‘No Plans to Stop’ as Mobile Market Marks One Year

YOUNGSTOWN, Ohio – About four years ago, Rose Carter decided it was finally time to make a move and bring the grocery store to those in a food desert. 

“It was 2019, I believe, that we started doing pop-up markets,” said Jeff Magada, founder and executive director of Flying High Inc. “Rose Carter, the executive director of Action, and I got together. Action wanted to get a grocery store in the city and has continued those efforts to do so, but in the meantime, Rose said to me, ‘Jeff, what are we waiting on?’”

Fast forward to now – the Mahoning Valley Mobile Market is celebrating one year of service, and there are no signs of stopping. 

One year from its launch in May 2022, the revamped 20-passenger van has brought the grocery store to nearly 9,000 people throughout 343 sites.

“It really is a testimony to the need for food access in the Mahoning Valley and grassroots organizations stepping up to meet that need,” Magada said.

An anniversary event will be held at Wean Park, 201 S. Phelps St., on Saturday from 1 to 5 p.m. The event will feature market vouchers, food, games, music and several prizes. The mobile market will also be available until 3 p.m.

Carter said the celebration is a way to say thank you for all the support they have received, and kick off the second year. 

“We just want to really give back to the community,” she said. “We’ve had so many partners who have given us money – the county, the city, individuals, foundations – just so many different people.”

In addition to shopping opportunities on the fully packed truck, Mercy Health and the county will be sponsoring vouchers to shop on the mobile market.

“The truck is for anyone that lives in a food desert, and we all live in a food desert,” she said. “Any and everybody will be able to shop on the truck wherever it is at.”

About 15 other community groups will be in attendance, giving away a variety of prizes.

“We encourage the whole family [to come to the event],” she said. “Teach your family how to shop.”

Everyone is invited to shop at the mobile market.

“Everything we sell goes back into buying the groceries,” she said. “That’s where Jeff comes in.”

For the first few years, pop-up markets were held over the summer. Food was used from Flying High’s GROW Urban Farm.

GROW Urban Farm was created by Flying High to produce locally grown produce to be distributed into food deserts and be a tool for work acclamation for individuals in the program looking to reinvent their lives after incarceration or addiction.

(Facebook | The Mahoning Valley Mobile Market)

Magada said the participation in the pop-up markets not only granted easier food access, but also helped with workforce development for his students going through the program. Produce includes peppers, tomatoes, radishes, beets, cucumbers, zucchini, greens, lettuce, cabbage, watermelon and more.

“Finally, it came to a point where we said, ‘How can we reach more people better?'” he said. “Action had went and looked at the mobile market in Stark County and invited me along.”

After looking at the mobile market, they decided not only to do it, but to do it even better. 

“[We served] about 9,000 in one year,” Magada said. “That is really more than I personally thought we would do. We just thought, ‘Put it out there and see if the need is there,’ and obviously it is.” 

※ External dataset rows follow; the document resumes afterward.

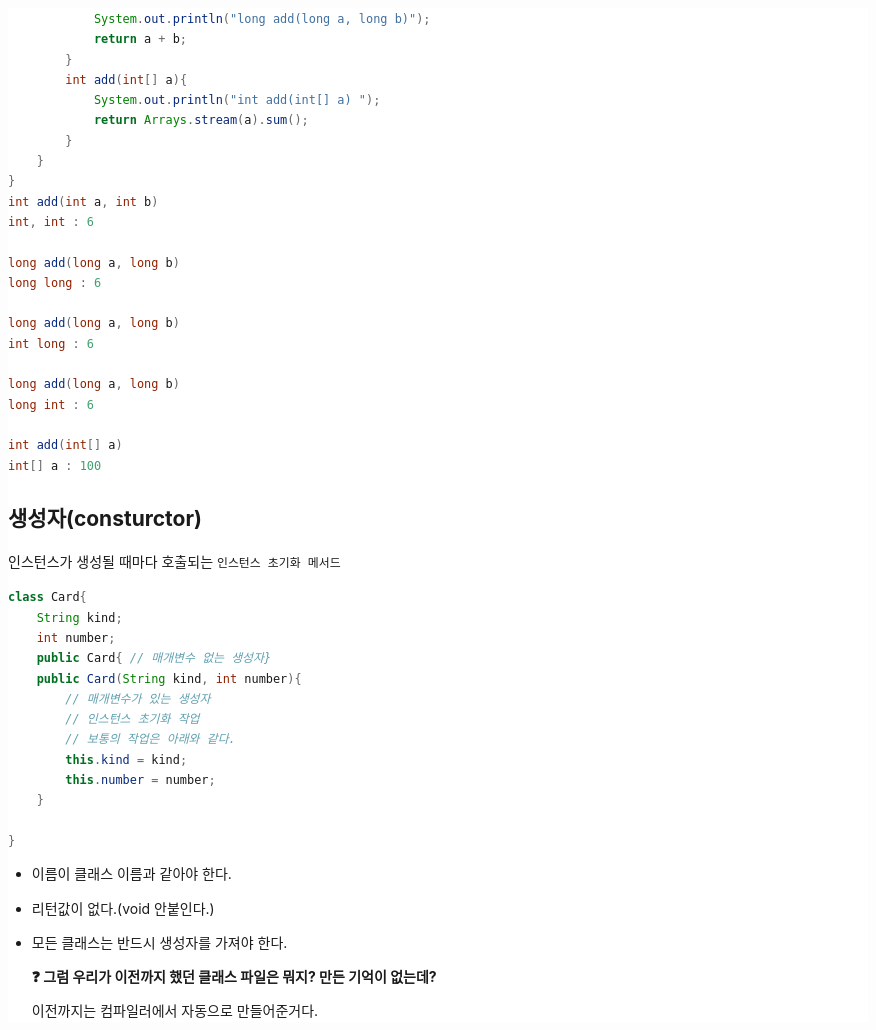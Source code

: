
 ```java
            System.out.println("long add(long a, long b)");
            return a + b;
        }
        int add(int[] a){
            System.out.println("int add(int[] a) ");
            return Arrays.stream(a).sum();
        }
    }
}
int add(int a, int b)
int, int : 6

long add(long a, long b)
long long : 6

long add(long a, long b)
int long : 6

long add(long a, long b)
long int : 6

int add(int[] a) 
int[] a : 100
```

## 생성자(consturctor)

인스턴스가 생성될 때마다 호출되는 `인스턴스 초기화 메서드` 

```java
class Card{
	String kind;
	int number;
	public Card{ // 매개변수 없는 생성자}
	public Card(String kind, int number){
		// 매개변수가 있는 생성자
		// 인스턴스 초기화 작업
		// 보통의 작업은 아래와 같다.
		this.kind = kind;
		this.number = number;
	}
	
}
```

- 이름이 클래스 이름과 같아야 한다.
- 리턴값이 없다.(void 안붙인다.)
- 모든 클래스는 반드시 생성자를 가져야 한다.
    
    **❓ 그럼 우리가 이전까지 했던 클래스 파일은 뭐지? 만든 기억이 없는데?**
    
    이전까지는 컴파일러에서 자동으로 만들어준거다.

Magada said it is touching to see how many people who need and depend upon the mobile store have been impacted by their work.

Sites visited are determined by the greatest need. 

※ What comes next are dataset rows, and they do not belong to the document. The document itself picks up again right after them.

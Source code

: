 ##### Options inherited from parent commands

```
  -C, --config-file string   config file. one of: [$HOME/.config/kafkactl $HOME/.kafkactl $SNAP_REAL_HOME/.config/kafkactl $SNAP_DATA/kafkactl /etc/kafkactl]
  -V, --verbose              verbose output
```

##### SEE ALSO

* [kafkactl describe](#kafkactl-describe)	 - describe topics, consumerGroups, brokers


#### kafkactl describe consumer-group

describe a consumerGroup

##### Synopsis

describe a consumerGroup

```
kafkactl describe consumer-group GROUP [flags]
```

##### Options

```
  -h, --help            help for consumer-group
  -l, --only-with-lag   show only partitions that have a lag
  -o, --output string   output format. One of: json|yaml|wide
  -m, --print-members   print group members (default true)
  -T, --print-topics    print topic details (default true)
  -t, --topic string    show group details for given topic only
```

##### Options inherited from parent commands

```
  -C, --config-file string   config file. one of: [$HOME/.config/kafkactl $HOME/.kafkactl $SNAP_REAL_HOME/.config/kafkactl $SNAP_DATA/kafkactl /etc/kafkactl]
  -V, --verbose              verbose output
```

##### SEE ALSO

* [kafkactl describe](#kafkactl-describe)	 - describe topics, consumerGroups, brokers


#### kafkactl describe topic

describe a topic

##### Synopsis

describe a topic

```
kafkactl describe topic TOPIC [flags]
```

“We have a lot of senior high rises that we go to,” he said. “We go into neighborhood development, housing development, and then we go into community organizations where there may be people that are used to gathering there.”

In addition to the produce, meat products are also available.

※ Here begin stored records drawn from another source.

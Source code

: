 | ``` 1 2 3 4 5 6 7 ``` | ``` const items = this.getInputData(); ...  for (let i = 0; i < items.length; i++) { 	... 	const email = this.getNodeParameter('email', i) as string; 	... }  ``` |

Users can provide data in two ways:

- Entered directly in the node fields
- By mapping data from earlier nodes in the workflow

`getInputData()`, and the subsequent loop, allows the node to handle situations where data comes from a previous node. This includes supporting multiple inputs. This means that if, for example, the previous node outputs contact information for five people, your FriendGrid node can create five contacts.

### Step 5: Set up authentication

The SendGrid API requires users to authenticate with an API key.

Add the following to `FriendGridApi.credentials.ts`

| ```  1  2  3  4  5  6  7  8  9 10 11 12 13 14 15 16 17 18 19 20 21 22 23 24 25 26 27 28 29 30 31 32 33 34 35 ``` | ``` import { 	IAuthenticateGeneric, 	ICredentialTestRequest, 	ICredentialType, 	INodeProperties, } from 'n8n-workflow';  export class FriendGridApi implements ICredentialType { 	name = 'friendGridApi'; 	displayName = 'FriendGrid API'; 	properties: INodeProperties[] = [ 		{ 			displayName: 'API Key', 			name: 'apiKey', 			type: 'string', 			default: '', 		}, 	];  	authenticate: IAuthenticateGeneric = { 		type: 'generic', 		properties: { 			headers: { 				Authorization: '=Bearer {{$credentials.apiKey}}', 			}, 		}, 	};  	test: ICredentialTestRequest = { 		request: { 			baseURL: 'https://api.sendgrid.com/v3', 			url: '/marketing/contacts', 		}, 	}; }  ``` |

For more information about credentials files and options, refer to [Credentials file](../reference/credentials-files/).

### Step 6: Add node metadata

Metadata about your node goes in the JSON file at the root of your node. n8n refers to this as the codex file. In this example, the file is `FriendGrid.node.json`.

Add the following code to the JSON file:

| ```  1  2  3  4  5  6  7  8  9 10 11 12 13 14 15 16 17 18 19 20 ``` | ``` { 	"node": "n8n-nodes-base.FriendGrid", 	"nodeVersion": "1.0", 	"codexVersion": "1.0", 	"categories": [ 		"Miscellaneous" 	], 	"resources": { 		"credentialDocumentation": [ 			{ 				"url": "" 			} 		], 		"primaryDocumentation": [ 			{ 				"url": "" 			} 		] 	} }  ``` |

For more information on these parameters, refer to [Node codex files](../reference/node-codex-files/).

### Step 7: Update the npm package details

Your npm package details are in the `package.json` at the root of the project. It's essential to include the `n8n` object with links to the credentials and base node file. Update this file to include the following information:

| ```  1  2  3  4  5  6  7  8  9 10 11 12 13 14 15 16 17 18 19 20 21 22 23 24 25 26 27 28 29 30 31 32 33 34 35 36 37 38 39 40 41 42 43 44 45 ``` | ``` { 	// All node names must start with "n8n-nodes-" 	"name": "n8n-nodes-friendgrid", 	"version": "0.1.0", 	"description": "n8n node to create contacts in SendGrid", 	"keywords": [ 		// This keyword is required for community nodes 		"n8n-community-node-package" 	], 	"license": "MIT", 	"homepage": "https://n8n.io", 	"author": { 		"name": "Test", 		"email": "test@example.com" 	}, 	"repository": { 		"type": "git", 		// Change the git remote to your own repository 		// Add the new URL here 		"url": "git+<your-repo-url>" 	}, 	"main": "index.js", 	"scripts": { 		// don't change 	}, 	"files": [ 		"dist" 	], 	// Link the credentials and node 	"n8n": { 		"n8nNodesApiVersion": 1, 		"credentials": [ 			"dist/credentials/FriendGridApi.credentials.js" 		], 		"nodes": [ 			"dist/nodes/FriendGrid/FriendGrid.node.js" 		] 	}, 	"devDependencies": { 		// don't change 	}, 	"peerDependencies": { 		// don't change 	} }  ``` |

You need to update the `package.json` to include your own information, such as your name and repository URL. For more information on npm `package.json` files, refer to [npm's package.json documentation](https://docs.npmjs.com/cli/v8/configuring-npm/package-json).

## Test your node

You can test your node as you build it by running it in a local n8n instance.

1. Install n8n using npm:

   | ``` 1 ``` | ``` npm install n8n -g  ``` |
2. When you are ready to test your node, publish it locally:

“They will find all the meats, from steaks, to ribs, to ground chuck, to ground beef, to chicken – wings, legs, thighs, breasts – to all dairy products,” Magada said.

Meats on the mobile market are sourced from Horst Packaging Inc., a butcher in Columbiana County.

“We try in the mobile market to harvest as much local product as we can, that way they are distributing it locally, and I think people feel good about buying local,” Magada said. 

The eggs also are sourced from a local farm, and the jams come from another local provider.

Magada said it is especially important for the community to have access to fruits and vegetables post-COVID, because of their immune system building and healthful properties. 

“It’s vital,” he said. “It’s the seed while we’re waiting for grocery stores to come into the city.”

Grocery stores generally go where there is greater money flow, Magada said, therefore making these limited population areas low volume for those grocery stores. He said economic and community development is needed to fix these issues.

A Trumbull County mobile market has already been ordered in February and will be available sometime in the fall, Magada said. 

Carter said she hopes to one day get a fleet of mobile markets.

“There are no plans to stop because no matter how many grocery stores, how many other mobile trucks or even farmers markets or community garden markets that we have, there are always those most vulnerable people that can not get to a grocery store – our senior citizens, she said.”

Pictured at top: Rose Carter, left, executive director of Action, and Jeff Magada, executive director of Flying High Inc.